**WHAT TO PRODUCE**
Below are records; work out how many of their lines hold the string "linewidth" and give that number alone.

PROVIDED DATA: Begin

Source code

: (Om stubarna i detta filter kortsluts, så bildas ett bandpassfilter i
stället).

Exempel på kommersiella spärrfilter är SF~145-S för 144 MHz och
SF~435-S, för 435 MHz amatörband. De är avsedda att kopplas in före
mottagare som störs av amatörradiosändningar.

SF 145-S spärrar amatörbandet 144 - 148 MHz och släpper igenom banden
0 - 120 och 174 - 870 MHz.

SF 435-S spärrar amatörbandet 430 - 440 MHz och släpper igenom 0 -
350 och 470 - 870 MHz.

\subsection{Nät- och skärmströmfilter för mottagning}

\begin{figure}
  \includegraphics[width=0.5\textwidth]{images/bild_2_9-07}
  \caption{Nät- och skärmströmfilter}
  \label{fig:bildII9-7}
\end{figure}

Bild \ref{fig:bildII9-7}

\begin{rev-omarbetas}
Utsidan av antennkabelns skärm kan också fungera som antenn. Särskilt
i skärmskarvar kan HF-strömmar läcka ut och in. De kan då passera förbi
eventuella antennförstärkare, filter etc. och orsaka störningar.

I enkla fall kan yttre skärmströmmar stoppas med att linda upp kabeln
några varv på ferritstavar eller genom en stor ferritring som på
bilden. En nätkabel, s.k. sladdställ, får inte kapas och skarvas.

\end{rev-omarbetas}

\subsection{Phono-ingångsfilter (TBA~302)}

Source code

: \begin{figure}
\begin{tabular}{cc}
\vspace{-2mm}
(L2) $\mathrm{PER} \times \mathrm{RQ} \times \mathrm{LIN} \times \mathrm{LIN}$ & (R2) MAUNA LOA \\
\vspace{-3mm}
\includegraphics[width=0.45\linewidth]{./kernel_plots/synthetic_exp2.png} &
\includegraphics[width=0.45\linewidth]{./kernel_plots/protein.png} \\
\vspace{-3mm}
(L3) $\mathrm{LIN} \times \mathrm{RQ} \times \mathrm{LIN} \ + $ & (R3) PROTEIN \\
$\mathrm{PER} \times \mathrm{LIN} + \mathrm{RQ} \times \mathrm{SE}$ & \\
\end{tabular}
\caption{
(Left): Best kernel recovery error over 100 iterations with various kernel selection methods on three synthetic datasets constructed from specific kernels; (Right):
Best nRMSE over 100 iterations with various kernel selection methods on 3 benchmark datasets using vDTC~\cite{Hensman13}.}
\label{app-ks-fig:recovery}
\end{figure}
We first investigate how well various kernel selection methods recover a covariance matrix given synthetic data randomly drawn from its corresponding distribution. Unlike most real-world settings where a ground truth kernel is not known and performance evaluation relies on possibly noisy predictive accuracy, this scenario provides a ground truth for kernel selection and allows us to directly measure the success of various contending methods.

PROVIDED DATA: End

**EXPECTED ANSWER**
2